Me descalzo en cuanto mis pies
pisan la playa, pero el calor que irradia la arena me abrasa tanto las plantas
que tengo que ir dando saltitos de marioneta hasta que llego a la orilla y
puedo refrescarme en el agua. Casi puedo ver un humillo de fuego extinguido
emanar de entre mis dedos, que se van hundiendo lentamente en el fango. Siento
el contraste desagradable del calor sahariano de la arena y el frío del océano
atlántico recorrerme la espalda y, en seguida, noto los pelillos de mis brazos tiesos
como púas de erizo. De la espuma blanca surgen
diminutas burbujas que estallan en la arena y sobre mis pies. El sonido a sales efervescentes me recuerda a
todos los vasos de paracetamol tomados durante el invierno para acabar con mis
dolores de cabeza. Necesitaba estas vacaciones.

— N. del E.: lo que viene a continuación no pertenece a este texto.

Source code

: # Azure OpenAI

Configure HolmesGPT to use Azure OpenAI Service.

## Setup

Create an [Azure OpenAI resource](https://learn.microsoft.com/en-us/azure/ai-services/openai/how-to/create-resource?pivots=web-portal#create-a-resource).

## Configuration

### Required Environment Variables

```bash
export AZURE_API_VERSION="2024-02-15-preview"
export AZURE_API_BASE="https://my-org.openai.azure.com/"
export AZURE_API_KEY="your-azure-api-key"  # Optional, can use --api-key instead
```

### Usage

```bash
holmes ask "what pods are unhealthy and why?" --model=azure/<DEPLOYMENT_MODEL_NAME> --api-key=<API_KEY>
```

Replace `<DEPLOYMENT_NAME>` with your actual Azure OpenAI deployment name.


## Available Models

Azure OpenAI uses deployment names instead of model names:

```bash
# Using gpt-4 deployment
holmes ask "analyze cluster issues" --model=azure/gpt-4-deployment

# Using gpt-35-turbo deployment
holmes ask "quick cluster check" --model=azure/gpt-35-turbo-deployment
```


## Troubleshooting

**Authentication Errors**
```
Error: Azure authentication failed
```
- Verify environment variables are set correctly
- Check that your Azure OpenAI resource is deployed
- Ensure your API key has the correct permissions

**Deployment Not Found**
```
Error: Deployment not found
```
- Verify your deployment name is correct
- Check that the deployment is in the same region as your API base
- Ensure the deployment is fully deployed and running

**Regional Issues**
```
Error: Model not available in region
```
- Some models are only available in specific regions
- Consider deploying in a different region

Me desato el pareo ibicenco que
llevo anudado al cuello al estilo Elena de Troya y lo extiendo con paciencia
cerca de la orilla. Me tumbo bocarriba, en dirección al sol, cierro los ojos y
me digo a mí misma que hoy por fin puedo relajarme por primera vez después de
muchos meses de trabajo estresante. Inhalo una bocanada de aire sureño y el
olor intenso a algas y salitre me recorre el principio de la garganta,
instalándose en los pulmones, refrescándolos, hasta que lo expulso dos segundos
después con un fuerte suspiro. Escucho a las niñas de mi derecha que, entre
risas, barren con sus rastrillos de juguete la arena mojada y luego gritan
enfadadas a la ola que acaba de engullir su castillo de princesas. Cojo aire una vez más y me dejo llevar por el cansancio.